Businesses face new costs as three financial support schemes taper off

Finance

Billions of pounds of Covid-19 support is being phased out as the economy begins to tentatively recover from the crisis.

Around 450,000 companies – many of which include retailers and other high street businesses – that still have furloughed staff will need to start picking up 10 per cent of the bill from today, according to Labour Party statistics.

This will cost them a combined £225 million, the party said.

Many of these same businesses, such as pubs, will also face a second hit as they start paying business rates again from today if their premises are based in England.

However, many companies will be eligible for reduced rates for the next nine months – while businesses in Wales, Scotland and Northern Ireland still have the business rates holiday in place until the end of the current tax year.

READ MORE: Over 550 large businesses in NI to receive £50k Covid-19 grants

The tapering comes as large parts of the economy, particularly non-essential retailers, have been able to reopen from as early as April 12.

According to the latest data from the ONS, between 1.3-1.9 million people are still on furlough in the UK.

However, the figure is dropping rapidly and around one million people were taken off the scheme in May.

Around 2.4 million people remain furloughed or flexi-furloughed, down from a peak of nearly 9 million at the height of the pandemic in May last year.

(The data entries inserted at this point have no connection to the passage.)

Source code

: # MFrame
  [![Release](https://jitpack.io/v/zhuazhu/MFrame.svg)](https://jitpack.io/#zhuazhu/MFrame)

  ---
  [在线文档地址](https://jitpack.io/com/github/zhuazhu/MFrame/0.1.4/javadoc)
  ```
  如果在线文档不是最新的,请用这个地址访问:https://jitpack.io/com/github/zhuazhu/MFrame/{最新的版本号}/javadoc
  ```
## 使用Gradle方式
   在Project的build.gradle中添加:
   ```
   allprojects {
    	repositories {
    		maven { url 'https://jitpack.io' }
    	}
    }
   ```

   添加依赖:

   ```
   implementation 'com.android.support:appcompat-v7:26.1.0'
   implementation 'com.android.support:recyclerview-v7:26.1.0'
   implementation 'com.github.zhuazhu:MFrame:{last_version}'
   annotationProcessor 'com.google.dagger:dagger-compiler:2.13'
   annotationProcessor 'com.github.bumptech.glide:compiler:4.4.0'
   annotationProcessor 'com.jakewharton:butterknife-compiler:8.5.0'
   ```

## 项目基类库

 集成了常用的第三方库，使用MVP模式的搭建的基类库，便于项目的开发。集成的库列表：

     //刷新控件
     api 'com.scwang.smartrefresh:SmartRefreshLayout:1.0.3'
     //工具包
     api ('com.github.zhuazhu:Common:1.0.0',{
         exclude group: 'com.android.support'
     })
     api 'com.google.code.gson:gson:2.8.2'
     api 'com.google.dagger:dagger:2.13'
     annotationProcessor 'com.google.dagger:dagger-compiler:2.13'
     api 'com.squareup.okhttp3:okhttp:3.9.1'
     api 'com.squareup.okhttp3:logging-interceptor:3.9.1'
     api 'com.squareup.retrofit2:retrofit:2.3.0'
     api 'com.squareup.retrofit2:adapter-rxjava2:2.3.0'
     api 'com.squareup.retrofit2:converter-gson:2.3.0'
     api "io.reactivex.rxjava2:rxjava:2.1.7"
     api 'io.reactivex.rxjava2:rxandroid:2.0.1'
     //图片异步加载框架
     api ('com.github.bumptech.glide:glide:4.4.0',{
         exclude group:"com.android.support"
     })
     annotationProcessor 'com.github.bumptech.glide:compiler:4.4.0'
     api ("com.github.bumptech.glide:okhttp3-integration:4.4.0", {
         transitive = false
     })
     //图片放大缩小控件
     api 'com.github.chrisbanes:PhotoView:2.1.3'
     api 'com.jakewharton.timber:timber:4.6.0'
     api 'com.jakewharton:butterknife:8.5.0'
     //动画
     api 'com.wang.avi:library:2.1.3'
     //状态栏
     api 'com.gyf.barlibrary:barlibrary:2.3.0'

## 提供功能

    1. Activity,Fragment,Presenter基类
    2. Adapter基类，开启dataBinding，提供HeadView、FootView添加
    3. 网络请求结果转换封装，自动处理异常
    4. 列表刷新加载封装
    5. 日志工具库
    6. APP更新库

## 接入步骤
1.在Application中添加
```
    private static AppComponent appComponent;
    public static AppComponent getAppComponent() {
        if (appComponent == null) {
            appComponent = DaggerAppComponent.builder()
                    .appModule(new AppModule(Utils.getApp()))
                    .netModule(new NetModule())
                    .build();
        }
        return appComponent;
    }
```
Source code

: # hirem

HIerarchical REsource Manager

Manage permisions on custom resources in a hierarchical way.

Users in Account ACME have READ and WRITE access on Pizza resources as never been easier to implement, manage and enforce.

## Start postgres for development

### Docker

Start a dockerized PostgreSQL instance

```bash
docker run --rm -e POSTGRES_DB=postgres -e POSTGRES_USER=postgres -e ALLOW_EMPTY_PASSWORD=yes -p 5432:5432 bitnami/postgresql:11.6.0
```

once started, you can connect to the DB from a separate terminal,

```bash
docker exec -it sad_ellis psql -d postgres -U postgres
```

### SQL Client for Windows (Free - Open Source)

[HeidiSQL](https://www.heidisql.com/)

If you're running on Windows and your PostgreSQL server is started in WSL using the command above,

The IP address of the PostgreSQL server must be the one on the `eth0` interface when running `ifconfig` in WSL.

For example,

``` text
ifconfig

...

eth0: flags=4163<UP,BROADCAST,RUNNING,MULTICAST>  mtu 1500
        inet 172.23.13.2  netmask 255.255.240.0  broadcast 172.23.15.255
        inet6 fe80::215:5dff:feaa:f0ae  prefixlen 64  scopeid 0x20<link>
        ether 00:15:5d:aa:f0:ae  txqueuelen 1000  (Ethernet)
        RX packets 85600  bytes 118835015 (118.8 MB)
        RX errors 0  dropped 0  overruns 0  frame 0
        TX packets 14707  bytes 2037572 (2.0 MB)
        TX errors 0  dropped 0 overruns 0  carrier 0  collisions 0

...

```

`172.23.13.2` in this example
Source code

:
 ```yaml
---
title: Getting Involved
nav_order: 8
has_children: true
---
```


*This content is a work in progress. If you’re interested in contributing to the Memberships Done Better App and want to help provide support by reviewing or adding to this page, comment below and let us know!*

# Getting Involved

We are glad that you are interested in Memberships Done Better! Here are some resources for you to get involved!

“Our Plan for Jobs has supported people’s jobs and livelihoods throughout the pandemic and it’s fantastic to see so many people coming off furlough and into their workplaces with our restaurants, pubs and shops reopened,” Chancellor Rishi Sunak said.

“These figures show what we always hoped would happen – that the scheme is naturally winding down as the economy reopens, but continuing to support those businesses and employees that need our help.”

On Wednesday, Labour called on Sunak to delay his plans to shift some of the burden on to businesses.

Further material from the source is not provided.